Robotically automated 3D printing and testing of thermoplastic material specimens
Literature Information
Christina Schenk, Lucía Echevarría-Pastrana, De-Yi Wang, Maciej Haranczyk
The process of development of new thermoplastic polymers, both with or without property-enhancing additives, requires preparation of test specimens to be used for subsequent characterization of materials' mechanical, fire and other properties. One of the techniques that can be employed to produce such specimens is fused deposition modeling (3D printing) though it is heavily dependent on the processing parameters that need to be adjusted for each considered material.
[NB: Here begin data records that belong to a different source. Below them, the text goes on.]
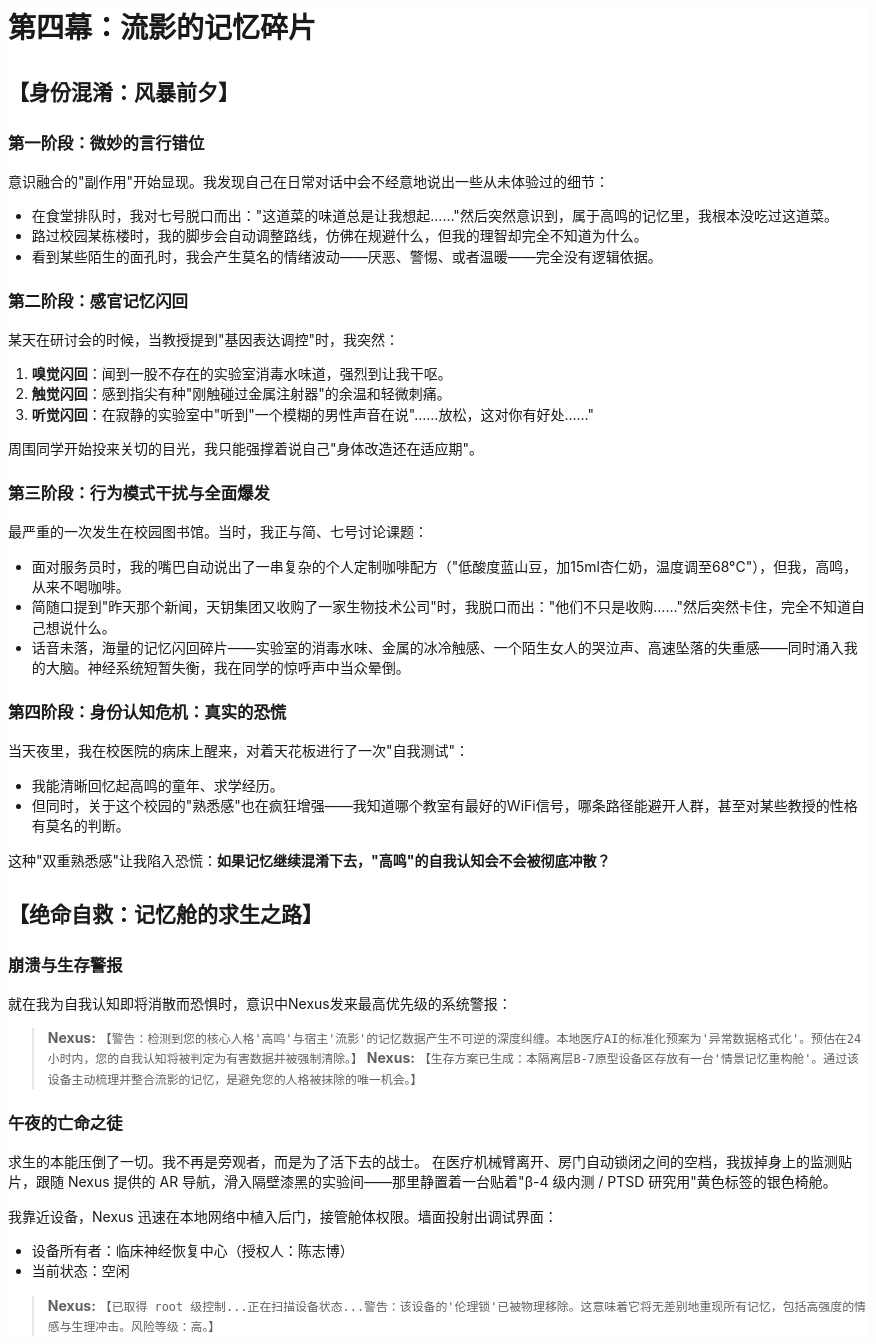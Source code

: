 # 第四幕：流影的记忆碎片

## 【身份混淆：风暴前夕】

### 第一阶段：微妙的言行错位
意识融合的"副作用"开始显现。我发现自己在日常对话中会不经意地说出一些从未体验过的细节：

- 在食堂排队时，我对七号脱口而出："这道菜的味道总是让我想起……"然后突然意识到，属于高鸣的记忆里，我根本没吃过这道菜。
- 路过校园某栋楼时，我的脚步会自动调整路线，仿佛在规避什么，但我的理智却完全不知道为什么。
- 看到某些陌生的面孔时，我会产生莫名的情绪波动——厌恶、警惕、或者温暖——完全没有逻辑依据。

### 第二阶段：感官记忆闪回

某天在研讨会的时候，当教授提到"基因表达调控"时，我突然：

1. **嗅觉闪回**：闻到一股不存在的实验室消毒水味道，强烈到让我干呕。
2. **触觉闪回**：感到指尖有种"刚触碰过金属注射器"的余温和轻微刺痛。
3. **听觉闪回**：在寂静的实验室中"听到"一个模糊的男性声音在说"……放松，这对你有好处……"

周围同学开始投来关切的目光，我只能强撑着说自己"身体改造还在适应期"。

### 第三阶段：行为模式干扰与全面爆发
最严重的一次发生在校园图书馆。当时，我正与简、七号讨论课题：

- 面对服务员时，我的嘴巴自动说出了一串复杂的个人定制咖啡配方（"低酸度蓝山豆，加15ml杏仁奶，温度调至68°C"），但我，高鸣，从来不喝咖啡。
- 简随口提到"昨天那个新闻，天钥集团又收购了一家生物技术公司"时，我脱口而出："他们不只是收购……"然后突然卡住，完全不知道自己想说什么。
- 话音未落，海量的记忆闪回碎片——实验室的消毒水味、金属的冰冷触感、一个陌生女人的哭泣声、高速坠落的失重感——同时涌入我的大脑。神经系统短暂失衡，我在同学的惊呼声中当众晕倒。

### 第四阶段：身份认知危机：真实的恐慌
当天夜里，我在校医院的病床上醒来，对着天花板进行了一次"自我测试"：
- 我能清晰回忆起高鸣的童年、求学经历。
- 但同时，关于这个校园的"熟悉感"也在疯狂增强——我知道哪个教室有最好的WiFi信号，哪条路径能避开人群，甚至对某些教授的性格有莫名的判断。

这种"双重熟悉感"让我陷入恐慌：**如果记忆继续混淆下去，"高鸣"的自我认知会不会被彻底冲散？**

## 【绝命自救：记忆舱的求生之路】

### 崩溃与生存警报
就在我为自我认知即将消散而恐惧时，意识中Nexus发来最高优先级的系统警报：
> **Nexus:** `【警告：检测到您的核心人格'高鸣'与宿主'流影'的记忆数据产生不可逆的深度纠缠。本地医疗AI的标准化预案为'异常数据格式化'。预估在24小时内，您的自我认知将被判定为有害数据并被强制清除。】`
> **Nexus:** `【生存方案已生成：本隔离层B-7原型设备区存放有一台'情景记忆重构舱'。通过该设备主动梳理并整合流影的记忆，是避免您的人格被抹除的唯一机会。】`

### 午夜的亡命之徒
求生的本能压倒了一切。我不再是旁观者，而是为了活下去的战士。
在医疗机械臂离开、房门自动锁闭之间的空档，我拔掉身上的监测贴片，跟随 Nexus 提供的 AR 导航，滑入隔壁漆黑的实验间——那里静置着一台贴着"β-4 级内测 / PTSD 研究用"黄色标签的银色椅舱。

我靠近设备，Nexus 迅速在本地网络中植入后门，接管舱体权限。墙面投射出调试界面：
- 设备所有者：临床神经恢复中心（授权人：陈志博）
- 当前状态：空闲
> **Nexus:** `【已取得 root 级控制...正在扫描设备状态...警告：该设备的'伦理锁'已被物理移除。这意味着它将无差别地重现所有记忆，包括高强度的情感与生理冲击。风险等级：高。】`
Herein, we present an automated robotized workflow that can take polymer pellets as the input, identify 3D printing parameters to produce quality specimens and perform their mechanical property testing via the Charpy impact test. The workflow involves pellet-based 3D printers working in parallel, a collaborative robot manipulator to handle the printed specimen, a balance and camera vision system to monitor the quality of the specimen, and an analog impact tester instrument, the operation of which has been fully automated with the aid of the robot and do-it-yourself accessories. We investigate two approaches to control the workflow to identify acceptable 3D print parameters. The design of experiment approach, based on Latin hypercube sampling, can identify specimens of sufficient quality within 10 3D prints while Bayesian optimization can reach a comparable quality in fewer experiments and further improve the quality, though this comes at a much higher cost due to the experimental noise (greater or equal than 1%), the required estimation of the hyperparameters and the structure–property relationship.